**Provided records**
:::::
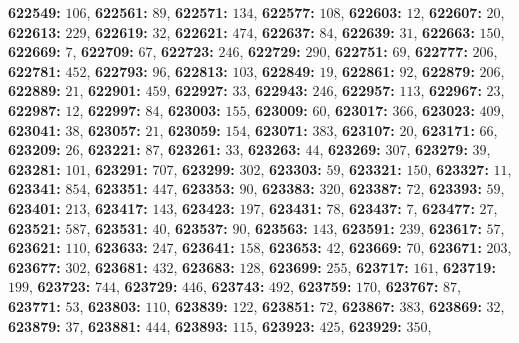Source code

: \textsf{\bfseries 622549:} $106$, \textsf{\bfseries 622561:} $89$, \textsf{\bfseries 622571:} $134$, \textsf{\bfseries 622577:} $108$, \textsf{\bfseries 622603:} $12$, \textsf{\bfseries 622607:} $20$, \textsf{\bfseries 622613:} $229$, \textsf{\bfseries 622619:} $32$, \textsf{\bfseries 622621:} $474$, \textsf{\bfseries 622637:} $84$, \textsf{\bfseries 622639:} $31$, \textsf{\bfseries 622663:} $150$, \textsf{\bfseries 622669:} $7$, \textsf{\bfseries 622709:} $67$, \textsf{\bfseries 622723:} $246$, \textsf{\bfseries 622729:} $290$, \textsf{\bfseries 622751:} $69$, \textsf{\bfseries 622777:} $206$, \textsf{\bfseries 622781:} $452$, \textsf{\bfseries 622793:} $96$, \textsf{\bfseries 622813:} $103$, \textsf{\bfseries 622849:} $19$, \textsf{\bfseries 622861:} $92$, \textsf{\bfseries 622879:} $206$, \textsf{\bfseries 622889:} $21$, \textsf{\bfseries 622901:} $459$, \textsf{\bfseries 622927:} $33$, \textsf{\bfseries 622943:} $246$, \textsf{\bfseries 622957:} $113$, \textsf{\bfseries 622967:} $23$, \textsf{\bfseries 622987:} $12$, \textsf{\bfseries 622997:} $84$, \textsf{\bfseries 623003:} $155$, \textsf{\bfseries 623009:} $60$, \textsf{\bfseries 623017:} $366$, \textsf{\bfseries 623023:} $409$, \textsf{\bfseries 623041:} $38$, \textsf{\bfseries 623057:} $21$, \textsf{\bfseries 623059:} $154$, \textsf{\bfseries 623071:} $383$, \textsf{\bfseries 623107:} $20$, \textsf{\bfseries 623171:} $66$, \textsf{\bfseries 623209:} $26$, \textsf{\bfseries 623221:} $87$, \textsf{\bfseries 623261:} $33$, \textsf{\bfseries 623263:} $44$, \textsf{\bfseries 623269:} $307$, \textsf{\bfseries 623279:} $39$, \textsf{\bfseries 623281:} $101$, \textsf{\bfseries 623291:} $707$, \textsf{\bfseries 623299:} $302$, \textsf{\bfseries 623303:} $59$, \textsf{\bfseries 623321:} $150$, \textsf{\bfseries 623327:} $11$, \textsf{\bfseries 623341:} $854$, \textsf{\bfseries 623351:} $447$, \textsf{\bfseries 623353:} $90$, \textsf{\bfseries 623383:} $320$, \textsf{\bfseries 623387:} $72$, \textsf{\bfseries 623393:} $59$, \textsf{\bfseries 623401:} $213$, \textsf{\bfseries 623417:} $143$, \textsf{\bfseries 623423:} $197$, \textsf{\bfseries 623431:} $78$, \textsf{\bfseries 623437:} $7$, \textsf{\bfseries 623477:} $27$, \textsf{\bfseries 623521:} $587$, \textsf{\bfseries 623531:} $40$, \textsf{\bfseries 623537:} $90$, \textsf{\bfseries 623563:} $143$, \textsf{\bfseries 623591:} $239$, \textsf{\bfseries 623617:} $57$, \textsf{\bfseries 623621:} $110$, \textsf{\bfseries 623633:} $247$, \textsf{\bfseries 623641:} $158$, \textsf{\bfseries 623653:} $42$, \textsf{\bfseries 623669:} $70$, \textsf{\bfseries 623671:} $203$, \textsf{\bfseries 623677:} $302$, \textsf{\bfseries 623681:} $432$, \textsf{\bfseries 623683:} $128$, \textsf{\bfseries 623699:} $255$, \textsf{\bfseries 623717:} $161$, \textsf{\bfseries 623719:} $199$, \textsf{\bfseries 623723:} $744$, \textsf{\bfseries 623729:} $446$, \textsf{\bfseries 623743:} $492$, \textsf{\bfseries 623759:} $170$, \textsf{\bfseries 623767:} $87$, \textsf{\bfseries 623771:} $53$, \textsf{\bfseries 623803:} $110$, \textsf{\bfseries 623839:} $122$, \textsf{\bfseries 623851:} $72$, \textsf{\bfseries 623867:} $383$, \textsf{\bfseries 623869:} $32$, \textsf{\bfseries 623879:} $37$, \textsf{\bfseries 623881:} $444$, \textsf{\bfseries 623893:} $115$, \textsf{\bfseries 623923:} $425$, \textsf{\bfseries 623929:} $350$, 
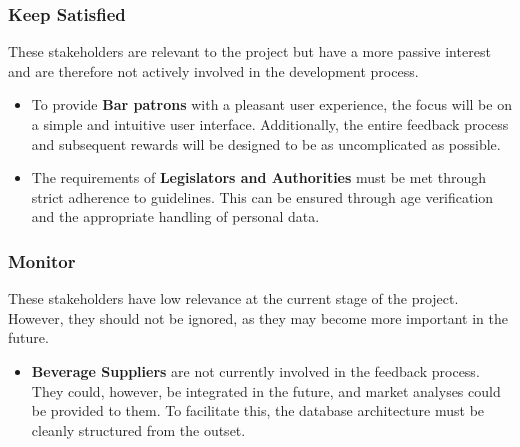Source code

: \documentclass[a4paper,12pt]{article}
\begin{document}
\subsubsection{Keep Satisfied}
These stakeholders are relevant to the project but have a more passive interest and are therefore not actively involved in the development process.

\begin{itemize}
	\item To provide \textbf{Bar patrons} with a pleasant user experience, the focus will be on a simple and intuitive user interface.
	      Additionally, the entire feedback process and subsequent rewards will be designed to be as uncomplicated as possible.
	\item The requirements of \textbf{Legislators and Authorities} must be met through strict adherence to guidelines.
	      This can be ensured through age verification and the appropriate handling of personal data.
\end{itemize}

\subsubsection{Monitor}
These stakeholders have low relevance at the current stage of the project. However, they should not be ignored, as they may become more important in the future.

\begin{itemize}
	\item \textbf{Beverage Suppliers} are not currently involved in the feedback process.
	      They could, however, be integrated in the future, and market analyses could be provided to them.
	      To facilitate this, the database architecture must be cleanly structured from the outset.
\end{itemize}
\end{document}
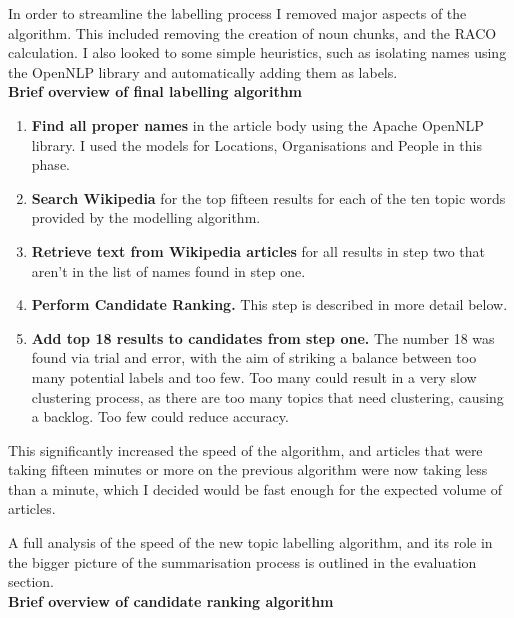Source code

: \documentclass[12pt]{article}
\begin{document}
In order to streamline the labelling process I removed major aspects of the algorithm. This included removing the creation of noun chunks, and the RACO calculation. I also looked to some simple heuristics, such as isolating names using the OpenNLP library and automatically adding them as labels. \\

\textbf{Brief overview of final labelling algorithm} \\

\begin{enumerate}
	\item \textbf{Find all proper names} in the article body using the Apache OpenNLP library. I used the models for Locations, Organisations and People in this phase. \\
	\item \textbf{Search Wikipedia} for the top fifteen results for each of the ten topic words provided by the modelling algorithm. \\
	\item \textbf{Retrieve text from Wikipedia articles} for all results in step two that aren't in the list of names found in step one. \\
	\item \textbf{Perform Candidate Ranking.} This step is described in more detail below. \\
	\item \textbf{Add top 18 results to candidates from step one.} The number 18 was found via trial and error, with the aim of striking a balance between too many potential labels and too few. Too many could result in a very slow clustering process, as there are too many topics that need clustering, causing a backlog. Too few could reduce accuracy. \\
\end{enumerate}

This significantly increased the speed of the algorithm, and articles that were taking fifteen minutes or more on the previous algorithm were now taking less than a minute, which I decided would be fast enough for the expected volume of articles.

A full analysis of the speed of the new topic labelling algorithm, and its role in the bigger picture of the summarisation process is outlined in the evaluation section. \\

\textbf{Brief overview of candidate ranking algorithm} \\
\end{document}
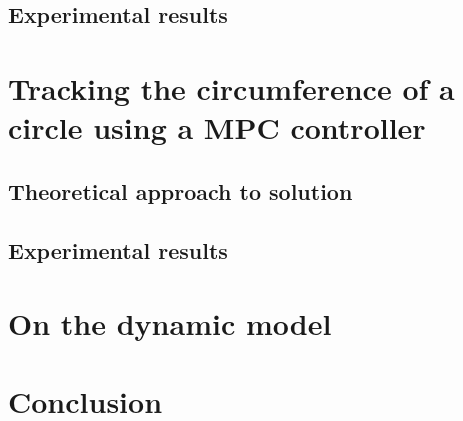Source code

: \documentclass[a4paper,12pt,oneside,onecolumn]{article} %
\begin{document}
    \subsection{Experimental results}
      

  \newpage

  \section{Tracking the circumference of a circle using a MPC controller}

    \subsection{Theoretical approach to solution}
      

    \subsection{Experimental results}
      

  \newpage

  \section{On the dynamic model}
    

  \newpage

  \section{Conclusion}
    
\end{document}
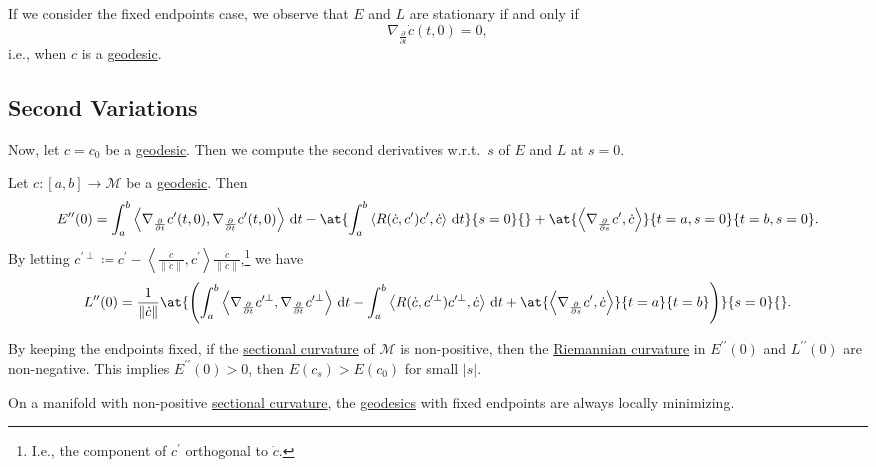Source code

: If we consider the fixed endpoints case, we observe that \(E\) and \(L\) are stationary if and only if
\[
	\nabla _{\frac{\partial }{\partial t}} \dot{c} (t, 0) = 0,
\]
i.e., when \(c\) is a \hyperref[def:geodesic]{geodesic}.

\subsection{Second Variations}
Now, let \(c = c_0\) be a \hyperref[def:geodesic]{geodesic}. Then we compute the second derivatives w.r.t.\ \(s\) of \(E\) and \(L\) at \(s = 0\).

\begin{theorem}
	Let \(c\colon [a, b] \to \mathcal{M} \) be a \hyperref[def:geodesic]{geodesic}. Then
	\[
		E^{\prime\prime}(0)
		= \int_{a}^{b} \left\langle \nabla _{\frac{\partial }{\partial t} } c^{\prime} (t, 0), \nabla _{\frac{\partial }{\partial t} } c^{\prime} (t, 0)\right\rangle  \,\mathrm{d}t
		- \at{\int_{a}^{b} \left\langle R(\dot{c} , c^{\prime} ) c^{\prime} , \dot{c} \right\rangle \,\mathrm{d}t}{s= 0}{}
		+ \at{\left\langle \nabla _{\frac{\partial }{\partial s} } c^{\prime} , \dot{c}  \right\rangle }{t=a, s=0}{t=b, s=0} .
	\]
	By letting \(c^{\prime \perp } \coloneqq c^{\prime} - \left\langle \frac{\dot{c} }{\lVert \dot{c} \rVert } , c^{\prime} \right\rangle \frac{\dot{c} }{\lVert \dot{c} \rVert} \),\footnote{I.e., the component of \(c^{\prime} \) orthogonal to \(\dot{c} \).} we have
	\[
		L^{\prime\prime} (0)
		= \frac{1}{\lVert \dot{c} \rVert } \at{\left(
		\int_{a}^{b} \left\langle \nabla _{\frac{\partial }{\partial t} } c^{\prime\perp }, \nabla _{\frac{\partial }{\partial t} } c^{\prime\perp }\right\rangle \,\mathrm{d}t
		- \int_{a}^{b} \left\langle R(\dot{c}, c^{\prime\perp } )c^{\prime\perp }, \dot{c} \right\rangle \,\mathrm{d}t
		+ \at{\left\langle \nabla _{\frac{\partial }{\partial s} }c^{\prime} , \dot{c} \right\rangle }{t=a}{t=b} \right) }{s=0}{}.
	\]
\end{theorem}

\begin{remark}
	By keeping the endpoints fixed, if the \hyperref[def:sectional-curvature]{sectional curvature} of \(\mathcal{M} \)  is non-positive, then the \hyperref[def:Riemannian-curvature]{Riemannian curvature} in \(E^{\prime\prime} (0)\) and \(L^{\prime\prime} (0)\) are non-negative. This implies \(E^{\prime\prime} (0) > 0\), then \(E(c_s) > E(c_0)\) for small \(\vert s \vert \).
\end{remark}

\begin{corollary}
	On a manifold with non-positive \hyperref[def:sectional-curvature]{sectional curvature}, the \hyperref[def:geodesic]{geodesics} with fixed endpoints are always locally minimizing.
\end{corollary}

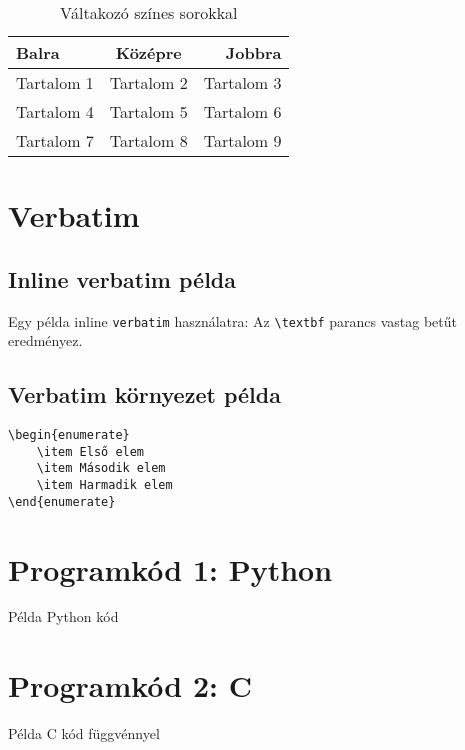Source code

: \documentclass[12pt]{article}
\begin{document}
\begin{table}[h]
    \centering
    \begin{tabular}{|l|c|r|}
        \hline
        Balra & Középre & Jobbra \\
        \hline
        Tartalom 1 & Tartalom 2 & Tartalom 3 \\
        Tartalom 4 & Tartalom 5 & Tartalom 6 \\
        Tartalom 7 & Tartalom 8 & Tartalom 9 \\
        \hline
    \end{tabular}
    \caption{Váltakozó színes sorokkal}
    \label{tab:color_table}
\end{table}

\section{Verbatim}

\subsection{Inline verbatim példa}
Egy példa inline \texttt{verbatim} használatra: Az \verb|\textbf| parancs vastag betűt eredményez.

\subsection{Verbatim környezet példa}

\begin{verbatim}
\begin{enumerate}
    \item Első elem
    \item Második elem
    \item Harmadik elem
\end{enumerate}
\end{verbatim}

\section{Programkód 1: Python}

\begin{PythonCode}
    \caption{Példa Python kód}
    \label{lst:python_example}
    
\end{PythonCode}

\section{Programkód 2: C}

\begin{CCode}
    \caption{Példa C kód függvénnyel}
    \label{lst:c_example}
    
\end{CCode}
\end{document}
:::::
**What the exercise asks**
Look through the listing and extract every line with "project" in it.

**Task result**
These stakeholders are relevant to the project but have a more passive interest and are therefore not actively involved in the development process.
These stakeholders have low relevance at the current stage of the project. However, they should not be ignored, as they may become more important in the future.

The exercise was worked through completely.